A 2016 study published in Clinical Diabetes asserted that physicians and other healthcare professionals have consistently demonstrated weight bias in recent decades.[] This has become so problematic that patients have launched a campaign requesting they be weighed only when necessary—not at every appointment.

(For the record, I ask not to be weighed at doctors' appointments, and I am often criticized for this request.)

A threat to patients’ well-being

Patients should be able to trust us. Unfortunately, very few training programs actively train clinicians to avoid the cognitive bias of fat shaming, labeling, and stigmatizing patients.

"Our bias is not only disrespectful to our patients, but threatens their overall health—especially those new to the healthcare system."

Kristen Fuller, MD

As a result, these patients may stop coming to us for help.

Frequently held stigmatizations about people with obesity are falsely associated with the idea that these individuals are lazy, noncompliant, or lack self-control.

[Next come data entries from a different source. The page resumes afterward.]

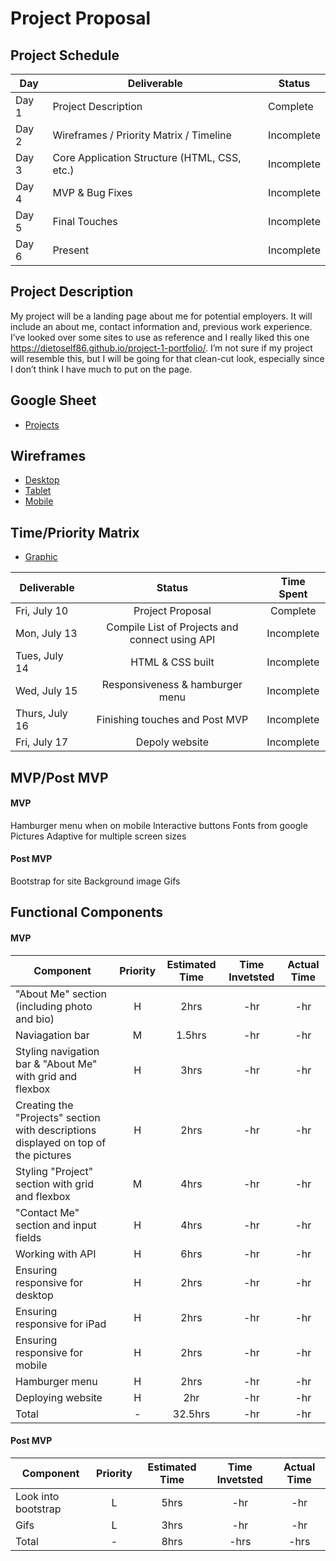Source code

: # Project Proposal

## Project Schedule

|  Day | Deliverable | Status
|---|---| ---|
|Day 1| Project Description | Complete
|Day 2| Wireframes / Priority Matrix / Timeline | Incomplete
|Day 3| Core Application Structure (HTML, CSS, etc.) | Incomplete
|Day 4| MVP & Bug Fixes | Incomplete
|Day 5| Final Touches | Incomplete
|Day 6| Present | Incomplete

## Project Description
My project will be a landing page about me for potential employers. It will include an about me, contact information and, previous work experience. I’ve looked over some sites to use as reference and I really liked this one https://dietoself86.github.io/project-1-portfolio/. I’m not sure if my project will resemble this, but I will be going for that clean-cut look, especially since I don’t think I have much to put on the page.

## Google Sheet
- [Projects](https://docs.google.com/spreadsheets/d/1V1M3Eq1NXH2PNmeTlVviRhEjX9kenq769Vo2P5mMtro/edit#gid=0)

## Wireframes
- [Desktop](https://res.cloudinary.com/dlcjnygpy/image/upload/v1594664456/20200710_200705_zjlekt.jpg)
- [Tablet](https://res.cloudinary.com/dlcjnygpy/image/upload/v1594664429/20200710_200656_gj3hf9.jpg)
- [Mobile](https://res.cloudinary.com/dlcjnygpy/image/upload/v1594664399/20200710_200643_gz9fdj.jpg)

## Time/Priority Matrix 
- [Graphic](https://res.cloudinary.com/dlcjnygpy/image/upload/v1594664308/20200710_204051_g3cwsa.jpg)


|Deliverable	| Status	| Time Spent |
| --- | :---: |  :---: | 
| Fri, July 10 | Project Proposal	| Complete | 8 hrs |
| Mon, July 13 | Compile List of Projects and connect using API | Incomplete | -hr |
| Tues, July 14 | HTML & CSS built | Incomplete | -hr |
| Wed, July 15 | Responsiveness & hamburger menu | Incomplete | -hr |
| Thurs, July 16 | Finishing touches and Post MVP | Incomplete | -hr |	
| Fri, July 17 | Depoly website | Incomplete | -hr |		
 
## MVP/Post MVP

#### MVP
 Hamburger menu when on mobile
	Interactive buttons
	Fonts from google
	Pictures 
	Adaptive for multiple screen sizes


#### Post MVP
 Bootstrap for site
	Background image 
	Gifs


## Functional Components

#### MVP
| Component | Priority | Estimated Time | Time Invetsted | Actual Time |
| --- | :---: |  :---: | :---: | :---: |
| "About Me" section (including photo and bio)  | H | 2hrs | -hr | -hr|
| Naviagation bar | M | 1.5hrs | -hr | -hr|
| Styling navigation bar & "About Me" with grid and flexbox | H | 3hrs | -hr | -hr|
| Creating the "Projects" section with descriptions displayed on top of the pictures | H | 2hrs| -hr | -hr |
| Styling "Project" section with grid and flexbox | M | 4hrs | -hr | -hr|
| "Contact Me" section and input fields| H | 4hrs | -hr | -hr|
| Working with API | H | 6hrs | -hr | -hr |
| Ensuring responsive for desktop | H | 2hrs | -hr | -hr|
| Ensuring responsive for iPad | H | 2hrs | -hr | -hr|
| Ensuring responsive for mobile | H | 2hrs | -hr | -hr|
| Hamburger menu | H | 2hrs | -hr | -hr|
| Deploying website | H | 2hr | -hr | -hr|
| Total | - | 32.5hrs | -hr | -hr |


#### Post MVP
| Component | Priority | Estimated Time | Time Invetsted | Actual Time |
| --- | :---: |  :---: | :---: | :---: |
|Look into bootstrap | L | 5hrs | -hr | -hr|
|Gifs| L | 3hrs | -hr | -hr|
| Total | - | 8hrs | -hrs | -hrs |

When these views come from trained medical professionals, they can cause tremendous damage to patients.

Obesity, addiction, diabetes, and other chronic diseases are complex and are often fueled by underlying triggers that are out of the patient's control. These triggers can include genetics, environment, and hormones.

Adopting new terms

"What we say matters."

Kristen Fuller, MD

Let's not use disparaging language about conditions that are already stigmatized in US society.

In 2017, the American Medical Association took a firm stance on promoting people-first language for obesity, replacing derogatory terms such as “fat,” “obese,” or “morbidly obese” with terms like “individual with an unhealthy weight.”

The same goes for stigmatizing language associated with addiction. Instead of calling someone an “addict,” “drug user,” or “alcoholic,” we should call them “a patient with a substance use disorder.” Otherwise, we risk reducing a person to their condition.

Stigmatization in medical programs

Medical schools and residency programs should educate prospective physicians about how to avoid stigmatizing language in medicine.[] Ignorance fuels bias, and unfortunately, many new physicians are ignorant regarding chronic conditions such as obesity, addiction, mental health disorders, and eating disorders.[]

"We need to stop blaming our patients for their conditions."

Kristen Fuller, MD

Physicians must comprehend that addiction and obesity are diseases. To understand their pathophysiology, social determinants, and appropriate treatment options, we need to know how to counsel patients without shaming them.